The entries must be set down again word for word; no pictures belong in the copy.

···

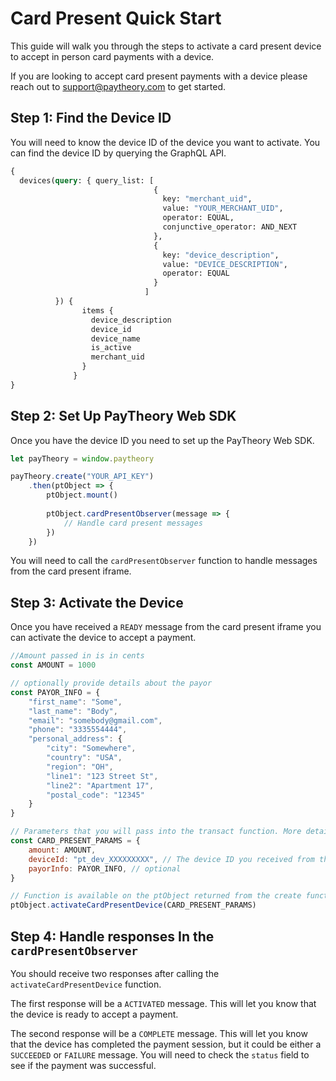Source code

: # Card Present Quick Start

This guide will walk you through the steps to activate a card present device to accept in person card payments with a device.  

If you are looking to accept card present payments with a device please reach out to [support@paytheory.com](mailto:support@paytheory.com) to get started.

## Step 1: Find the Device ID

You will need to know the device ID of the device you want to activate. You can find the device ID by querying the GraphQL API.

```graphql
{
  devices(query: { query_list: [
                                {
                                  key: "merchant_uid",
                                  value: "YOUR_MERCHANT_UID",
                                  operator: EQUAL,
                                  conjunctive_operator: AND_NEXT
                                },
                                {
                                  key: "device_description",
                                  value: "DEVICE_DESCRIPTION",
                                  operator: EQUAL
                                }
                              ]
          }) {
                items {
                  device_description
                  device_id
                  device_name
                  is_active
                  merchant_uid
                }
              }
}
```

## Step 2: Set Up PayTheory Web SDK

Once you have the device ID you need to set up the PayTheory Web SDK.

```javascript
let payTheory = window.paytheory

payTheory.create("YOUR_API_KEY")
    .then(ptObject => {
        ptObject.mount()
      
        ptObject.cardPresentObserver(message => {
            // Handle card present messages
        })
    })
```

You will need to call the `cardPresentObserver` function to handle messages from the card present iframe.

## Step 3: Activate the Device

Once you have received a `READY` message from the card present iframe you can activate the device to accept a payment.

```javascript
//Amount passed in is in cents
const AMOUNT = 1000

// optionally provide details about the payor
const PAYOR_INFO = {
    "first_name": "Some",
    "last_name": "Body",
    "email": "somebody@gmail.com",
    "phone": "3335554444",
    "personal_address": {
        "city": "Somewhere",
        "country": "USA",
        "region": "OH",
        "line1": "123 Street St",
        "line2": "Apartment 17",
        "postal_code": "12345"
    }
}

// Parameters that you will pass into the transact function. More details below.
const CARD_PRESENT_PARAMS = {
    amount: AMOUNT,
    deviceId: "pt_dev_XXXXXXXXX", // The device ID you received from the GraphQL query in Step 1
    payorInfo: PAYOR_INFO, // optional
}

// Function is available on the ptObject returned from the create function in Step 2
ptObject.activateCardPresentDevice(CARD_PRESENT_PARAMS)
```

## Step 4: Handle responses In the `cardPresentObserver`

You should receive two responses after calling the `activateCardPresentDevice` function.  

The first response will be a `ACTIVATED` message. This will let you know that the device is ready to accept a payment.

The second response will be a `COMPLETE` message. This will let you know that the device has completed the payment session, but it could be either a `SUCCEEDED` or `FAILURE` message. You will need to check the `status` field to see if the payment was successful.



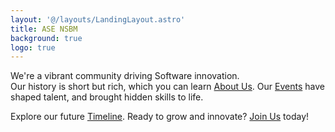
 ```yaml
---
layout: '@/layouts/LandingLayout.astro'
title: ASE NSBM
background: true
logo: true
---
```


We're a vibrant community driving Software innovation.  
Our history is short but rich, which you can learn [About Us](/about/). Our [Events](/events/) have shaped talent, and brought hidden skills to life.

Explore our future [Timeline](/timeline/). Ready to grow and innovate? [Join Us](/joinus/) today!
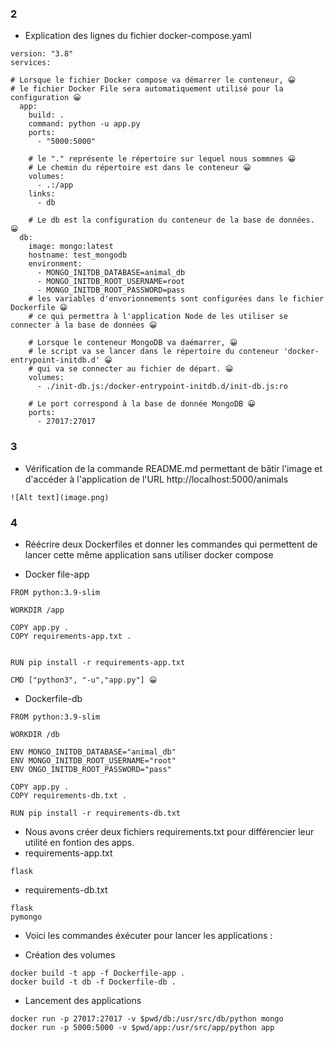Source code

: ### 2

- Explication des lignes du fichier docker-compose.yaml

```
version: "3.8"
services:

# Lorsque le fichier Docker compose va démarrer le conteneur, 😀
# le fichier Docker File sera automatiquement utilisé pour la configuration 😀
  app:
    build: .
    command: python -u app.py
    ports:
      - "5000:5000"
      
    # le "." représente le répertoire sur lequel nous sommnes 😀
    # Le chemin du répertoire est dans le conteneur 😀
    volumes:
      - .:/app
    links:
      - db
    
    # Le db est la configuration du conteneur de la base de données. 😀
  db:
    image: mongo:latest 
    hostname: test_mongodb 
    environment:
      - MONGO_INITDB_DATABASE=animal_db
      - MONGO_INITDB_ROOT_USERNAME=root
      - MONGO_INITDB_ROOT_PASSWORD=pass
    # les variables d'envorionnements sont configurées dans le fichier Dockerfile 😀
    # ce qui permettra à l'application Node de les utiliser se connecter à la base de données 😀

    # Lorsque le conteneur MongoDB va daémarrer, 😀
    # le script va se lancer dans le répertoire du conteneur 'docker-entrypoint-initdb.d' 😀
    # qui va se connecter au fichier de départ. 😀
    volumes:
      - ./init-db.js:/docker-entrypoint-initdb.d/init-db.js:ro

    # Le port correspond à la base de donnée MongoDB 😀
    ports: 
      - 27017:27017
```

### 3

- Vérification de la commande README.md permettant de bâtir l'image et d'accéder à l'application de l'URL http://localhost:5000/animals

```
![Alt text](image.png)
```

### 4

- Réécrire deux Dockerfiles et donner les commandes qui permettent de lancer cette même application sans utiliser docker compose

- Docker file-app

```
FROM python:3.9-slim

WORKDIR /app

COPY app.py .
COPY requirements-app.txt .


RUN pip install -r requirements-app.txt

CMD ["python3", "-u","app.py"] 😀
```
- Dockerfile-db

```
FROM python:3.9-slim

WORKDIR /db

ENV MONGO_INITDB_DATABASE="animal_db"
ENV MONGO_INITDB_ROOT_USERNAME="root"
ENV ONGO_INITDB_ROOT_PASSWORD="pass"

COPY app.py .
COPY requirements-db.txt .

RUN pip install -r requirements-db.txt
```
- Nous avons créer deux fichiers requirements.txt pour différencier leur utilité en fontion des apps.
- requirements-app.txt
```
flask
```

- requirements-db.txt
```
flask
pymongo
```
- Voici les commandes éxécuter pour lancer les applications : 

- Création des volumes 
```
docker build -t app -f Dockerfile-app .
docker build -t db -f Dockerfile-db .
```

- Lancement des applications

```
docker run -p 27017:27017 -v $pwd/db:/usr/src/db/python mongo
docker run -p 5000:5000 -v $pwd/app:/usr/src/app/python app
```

···

Output for this exercise —
Source code

: # Card Present Quick Start

This guide will walk you through the steps to activate a card present device to accept in person card payments with a device.  

If you are looking to accept card present payments with a device please reach out to [support@paytheory.com](mailto:support@paytheory.com) to get started.

## Step 1: Find the Device ID

You will need to know the device ID of the device you want to activate. You can find the device ID by querying the GraphQL API.

```graphql
{
  devices(query: { query_list: [
                                {
                                  key: "merchant_uid",
                                  value: "YOUR_MERCHANT_UID",
                                  operator: EQUAL,
                                  conjunctive_operator: AND_NEXT
                                },
                                {
                                  key: "device_description",
                                  value: "DEVICE_DESCRIPTION",
                                  operator: EQUAL
                                }
                              ]
          }) {
                items {
                  device_description
                  device_id
                  device_name
                  is_active
                  merchant_uid
                }
              }
}
```

## Step 2: Set Up PayTheory Web SDK

Once you have the device ID you need to set up the PayTheory Web SDK.

```javascript
let payTheory = window.paytheory

payTheory.create("YOUR_API_KEY")
    .then(ptObject => {
        ptObject.mount()
      
        ptObject.cardPresentObserver(message => {
            // Handle card present messages
        })
    })
```

You will need to call the `cardPresentObserver` function to handle messages from the card present iframe.

## Step 3: Activate the Device

Once you have received a `READY` message from the card present iframe you can activate the device to accept a payment.

```javascript
//Amount passed in is in cents
const AMOUNT = 1000

// optionally provide details about the payor
const PAYOR_INFO = {
    "first_name": "Some",
    "last_name": "Body",
    "email": "somebody@gmail.com",
    "phone": "3335554444",
    "personal_address": {
        "city": "Somewhere",
        "country": "USA",
        "region": "OH",
        "line1": "123 Street St",
        "line2": "Apartment 17",
        "postal_code": "12345"
    }
}

// Parameters that you will pass into the transact function. More details below.
const CARD_PRESENT_PARAMS = {
    amount: AMOUNT,
    deviceId: "pt_dev_XXXXXXXXX", // The device ID you received from the GraphQL query in Step 1
    payorInfo: PAYOR_INFO, // optional
}

// Function is available on the ptObject returned from the create function in Step 2
ptObject.activateCardPresentDevice(CARD_PRESENT_PARAMS)
```

## Step 4: Handle responses In the `cardPresentObserver`

You should receive two responses after calling the `activateCardPresentDevice` function.  

The first response will be a `ACTIVATED` message. This will let you know that the device is ready to accept a payment.

The second response will be a `COMPLETE` message. This will let you know that the device has completed the payment session, but it could be either a `SUCCEEDED` or `FAILURE` message. You will need to check the `status` field to see if the payment was successful.



 ```yaml
---
layout: '@/layouts/LandingLayout.astro'
title: ASE NSBM
background: true
logo: true
---
```


We're a vibrant community driving Software innovation.  
Our history is short but rich, which you can learn [About Us](/about/). Our [Events](/events/) have shaped talent, and brought hidden skills to life.

Explore our future [Timeline](/timeline/). Ready to grow and innovate? [Join Us](/joinus/) today!
Source code

: ### 2

- Explication des lignes du fichier docker-compose.yaml

```
version: "3.8"
services:

# Lorsque le fichier Docker compose va démarrer le conteneur, 😀
# le fichier Docker File sera automatiquement utilisé pour la configuration 😀
  app:
    build: .
    command: python -u app.py
    ports:
      - "5000:5000"
      
    # le "." représente le répertoire sur lequel nous sommnes 😀
    # Le chemin du répertoire est dans le conteneur 😀
    volumes:
      - .:/app
    links:
      - db
    
    # Le db est la configuration du conteneur de la base de données. 😀
  db:
    image: mongo:latest 
    hostname: test_mongodb 
    environment:
      - MONGO_INITDB_DATABASE=animal_db
      - MONGO_INITDB_ROOT_USERNAME=root
      - MONGO_INITDB_ROOT_PASSWORD=pass
    # les variables d'envorionnements sont configurées dans le fichier Dockerfile 😀
    # ce qui permettra à l'application Node de les utiliser se connecter à la base de données 😀

    # Lorsque le conteneur MongoDB va daémarrer, 😀
    # le script va se lancer dans le répertoire du conteneur 'docker-entrypoint-initdb.d' 😀
    # qui va se connecter au fichier de départ. 😀
    volumes:
      - ./init-db.js:/docker-entrypoint-initdb.d/init-db.js:ro

    # Le port correspond à la base de donnée MongoDB 😀
    ports: 
      - 27017:27017
```

### 3

- Vérification de la commande README.md permettant de bâtir l'image et d'accéder à l'application de l'URL http://localhost:5000/animals

```
![Alt text](image.png)
```

### 4

- Réécrire deux Dockerfiles et donner les commandes qui permettent de lancer cette même application sans utiliser docker compose

- Docker file-app

```
FROM python:3.9-slim

WORKDIR /app

COPY app.py .
COPY requirements-app.txt .


RUN pip install -r requirements-app.txt

CMD ["python3", "-u","app.py"] 😀
```
- Dockerfile-db

```
FROM python:3.9-slim

WORKDIR /db

ENV MONGO_INITDB_DATABASE="animal_db"
ENV MONGO_INITDB_ROOT_USERNAME="root"
ENV ONGO_INITDB_ROOT_PASSWORD="pass"

COPY app.py .
COPY requirements-db.txt .

RUN pip install -r requirements-db.txt
```
- Nous avons créer deux fichiers requirements.txt pour différencier leur utilité en fontion des apps.
- requirements-app.txt
```
flask
```

- requirements-db.txt
```
flask
pymongo
```
- Voici les commandes éxécuter pour lancer les applications : 

- Création des volumes 
```
docker build -t app -f Dockerfile-app .
docker build -t db -f Dockerfile-db .
```

- Lancement des applications

```
docker run -p 27017:27017 -v $pwd/db:/usr/src/db/python mongo
docker run -p 5000:5000 -v $pwd/app:/usr/src/app/python app
```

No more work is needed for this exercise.